WORK ITEM - The first line of the data below and every line after it, through the one with "SEM desconto: R$", must be transcribed without change.

INPUT MATERIAL -
------
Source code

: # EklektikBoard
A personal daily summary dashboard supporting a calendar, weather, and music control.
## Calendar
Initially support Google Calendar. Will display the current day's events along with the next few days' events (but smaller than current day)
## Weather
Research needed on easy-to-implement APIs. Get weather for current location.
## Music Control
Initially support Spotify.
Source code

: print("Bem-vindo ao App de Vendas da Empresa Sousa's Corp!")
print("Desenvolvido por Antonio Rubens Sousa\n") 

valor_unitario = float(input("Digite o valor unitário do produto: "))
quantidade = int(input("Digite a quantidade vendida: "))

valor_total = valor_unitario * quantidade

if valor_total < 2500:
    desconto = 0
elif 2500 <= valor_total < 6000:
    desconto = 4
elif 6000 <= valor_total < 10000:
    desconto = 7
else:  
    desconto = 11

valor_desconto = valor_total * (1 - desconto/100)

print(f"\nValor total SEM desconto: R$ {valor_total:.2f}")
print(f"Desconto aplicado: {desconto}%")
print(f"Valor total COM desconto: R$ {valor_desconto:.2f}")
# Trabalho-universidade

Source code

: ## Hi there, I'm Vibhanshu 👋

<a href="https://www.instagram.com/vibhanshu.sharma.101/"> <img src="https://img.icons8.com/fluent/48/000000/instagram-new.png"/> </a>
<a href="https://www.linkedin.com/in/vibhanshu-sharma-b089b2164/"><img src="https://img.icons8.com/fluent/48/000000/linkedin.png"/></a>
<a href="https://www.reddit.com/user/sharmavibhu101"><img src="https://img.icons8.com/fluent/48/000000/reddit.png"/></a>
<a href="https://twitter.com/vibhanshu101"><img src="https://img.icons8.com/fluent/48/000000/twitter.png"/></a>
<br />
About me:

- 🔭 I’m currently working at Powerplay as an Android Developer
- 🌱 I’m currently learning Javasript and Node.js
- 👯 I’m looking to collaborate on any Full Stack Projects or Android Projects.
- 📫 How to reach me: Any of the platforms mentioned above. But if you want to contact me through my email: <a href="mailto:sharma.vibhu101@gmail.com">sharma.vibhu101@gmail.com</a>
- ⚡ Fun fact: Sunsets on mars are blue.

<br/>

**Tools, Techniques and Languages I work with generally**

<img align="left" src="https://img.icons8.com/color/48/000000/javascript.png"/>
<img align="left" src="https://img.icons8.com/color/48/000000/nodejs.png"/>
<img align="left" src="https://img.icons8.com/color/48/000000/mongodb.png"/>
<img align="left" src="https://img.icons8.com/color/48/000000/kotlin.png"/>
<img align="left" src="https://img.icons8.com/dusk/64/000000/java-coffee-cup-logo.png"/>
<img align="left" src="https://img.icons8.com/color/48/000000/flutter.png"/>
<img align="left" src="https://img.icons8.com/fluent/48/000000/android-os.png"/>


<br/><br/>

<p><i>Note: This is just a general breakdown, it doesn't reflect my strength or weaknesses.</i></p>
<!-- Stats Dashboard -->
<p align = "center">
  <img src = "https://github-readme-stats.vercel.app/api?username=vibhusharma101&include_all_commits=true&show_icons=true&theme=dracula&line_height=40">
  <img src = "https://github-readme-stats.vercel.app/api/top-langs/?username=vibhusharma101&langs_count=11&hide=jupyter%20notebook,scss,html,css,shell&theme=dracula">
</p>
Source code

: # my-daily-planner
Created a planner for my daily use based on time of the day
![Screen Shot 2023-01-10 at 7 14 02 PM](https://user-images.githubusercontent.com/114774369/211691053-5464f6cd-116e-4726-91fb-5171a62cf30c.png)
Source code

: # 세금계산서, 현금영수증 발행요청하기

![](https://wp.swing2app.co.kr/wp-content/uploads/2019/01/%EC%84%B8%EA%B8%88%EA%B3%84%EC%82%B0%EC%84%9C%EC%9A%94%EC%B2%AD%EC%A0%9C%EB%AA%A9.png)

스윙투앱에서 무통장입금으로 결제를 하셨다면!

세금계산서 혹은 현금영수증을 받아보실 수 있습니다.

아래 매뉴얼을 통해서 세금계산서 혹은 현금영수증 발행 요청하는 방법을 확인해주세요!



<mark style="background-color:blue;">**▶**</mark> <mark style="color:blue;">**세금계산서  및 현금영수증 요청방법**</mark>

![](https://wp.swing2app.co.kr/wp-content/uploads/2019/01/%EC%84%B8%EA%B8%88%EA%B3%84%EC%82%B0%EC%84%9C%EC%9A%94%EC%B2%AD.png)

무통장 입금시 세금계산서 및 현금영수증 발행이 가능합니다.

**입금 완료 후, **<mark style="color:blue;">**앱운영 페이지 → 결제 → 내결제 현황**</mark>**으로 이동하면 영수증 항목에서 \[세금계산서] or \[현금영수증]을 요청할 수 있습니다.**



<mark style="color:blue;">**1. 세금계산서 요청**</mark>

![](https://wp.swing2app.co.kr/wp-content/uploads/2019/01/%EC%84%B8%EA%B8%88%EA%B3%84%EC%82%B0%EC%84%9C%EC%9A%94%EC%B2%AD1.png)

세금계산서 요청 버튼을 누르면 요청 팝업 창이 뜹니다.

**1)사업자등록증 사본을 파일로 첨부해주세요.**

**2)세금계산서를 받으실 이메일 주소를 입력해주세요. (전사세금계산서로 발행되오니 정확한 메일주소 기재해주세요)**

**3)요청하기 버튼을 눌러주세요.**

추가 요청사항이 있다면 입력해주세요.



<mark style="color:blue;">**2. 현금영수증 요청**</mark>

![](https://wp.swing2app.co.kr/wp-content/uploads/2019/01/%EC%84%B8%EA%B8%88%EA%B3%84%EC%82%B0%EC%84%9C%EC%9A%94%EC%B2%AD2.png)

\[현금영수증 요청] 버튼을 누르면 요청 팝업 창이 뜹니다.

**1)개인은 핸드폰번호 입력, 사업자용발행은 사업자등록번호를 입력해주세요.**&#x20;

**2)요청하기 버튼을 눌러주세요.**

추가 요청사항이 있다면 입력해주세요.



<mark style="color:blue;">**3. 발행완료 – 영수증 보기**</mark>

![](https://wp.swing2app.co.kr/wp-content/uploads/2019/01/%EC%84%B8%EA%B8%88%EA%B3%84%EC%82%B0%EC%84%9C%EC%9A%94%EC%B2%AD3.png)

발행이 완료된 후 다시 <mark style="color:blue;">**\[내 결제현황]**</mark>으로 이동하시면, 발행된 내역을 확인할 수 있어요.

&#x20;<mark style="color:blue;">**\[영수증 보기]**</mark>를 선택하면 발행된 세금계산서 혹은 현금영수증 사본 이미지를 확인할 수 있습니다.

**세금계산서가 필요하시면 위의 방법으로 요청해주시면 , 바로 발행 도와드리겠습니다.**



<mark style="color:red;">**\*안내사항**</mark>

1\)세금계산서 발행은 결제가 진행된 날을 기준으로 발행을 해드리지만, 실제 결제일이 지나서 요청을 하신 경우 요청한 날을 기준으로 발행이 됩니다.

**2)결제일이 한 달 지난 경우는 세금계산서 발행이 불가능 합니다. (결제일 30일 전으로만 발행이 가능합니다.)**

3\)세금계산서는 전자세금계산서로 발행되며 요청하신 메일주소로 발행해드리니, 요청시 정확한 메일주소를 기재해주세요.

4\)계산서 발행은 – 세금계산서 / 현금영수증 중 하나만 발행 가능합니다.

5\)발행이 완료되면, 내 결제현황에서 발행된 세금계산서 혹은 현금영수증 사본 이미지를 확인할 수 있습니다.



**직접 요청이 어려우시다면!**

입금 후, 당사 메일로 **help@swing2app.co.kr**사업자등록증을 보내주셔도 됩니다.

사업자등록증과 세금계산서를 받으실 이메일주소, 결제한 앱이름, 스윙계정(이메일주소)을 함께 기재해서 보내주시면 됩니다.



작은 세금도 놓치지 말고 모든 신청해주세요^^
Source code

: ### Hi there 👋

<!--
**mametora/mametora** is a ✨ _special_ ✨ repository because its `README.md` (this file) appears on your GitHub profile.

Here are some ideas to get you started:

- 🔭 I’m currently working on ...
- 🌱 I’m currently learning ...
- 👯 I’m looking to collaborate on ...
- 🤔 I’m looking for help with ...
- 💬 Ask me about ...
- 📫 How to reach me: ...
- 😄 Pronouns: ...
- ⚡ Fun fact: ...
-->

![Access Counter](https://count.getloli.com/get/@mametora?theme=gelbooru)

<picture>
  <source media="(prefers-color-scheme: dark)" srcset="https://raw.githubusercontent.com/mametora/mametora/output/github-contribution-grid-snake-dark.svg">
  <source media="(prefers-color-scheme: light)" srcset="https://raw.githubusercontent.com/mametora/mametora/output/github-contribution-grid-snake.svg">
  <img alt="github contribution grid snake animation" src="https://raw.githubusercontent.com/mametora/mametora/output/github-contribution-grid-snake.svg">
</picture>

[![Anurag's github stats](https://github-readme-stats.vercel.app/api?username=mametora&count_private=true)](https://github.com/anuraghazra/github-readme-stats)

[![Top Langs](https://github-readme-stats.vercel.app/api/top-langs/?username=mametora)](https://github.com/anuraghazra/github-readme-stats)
------
COMPLETED TASK -
Source code

: # EklektikBoard
A personal daily summary dashboard supporting a calendar, weather, and music control.
## Calendar
Initially support Google Calendar. Will display the current day's events along with the next few days' events (but smaller than current day)
## Weather
Research needed on easy-to-implement APIs. Get weather for current location.
## Music Control
Initially support Spotify.
Source code

: print("Bem-vindo ao App de Vendas da Empresa Sousa's Corp!")
print("Desenvolvido por Antonio Rubens Sousa\n") 

valor_unitario = float(input("Digite o valor unitário do produto: "))
quantidade = int(input("Digite a quantidade vendida: "))

valor_total = valor_unitario * quantidade

if valor_total < 2500:
    desconto = 0
elif 2500 <= valor_total < 6000:
    desconto = 4
elif 6000 <= valor_total < 10000:
    desconto = 7
else:  
    desconto = 11

valor_desconto = valor_total * (1 - desconto/100)

print(f"\nValor total SEM desconto: R$ {valor_total:.2f}")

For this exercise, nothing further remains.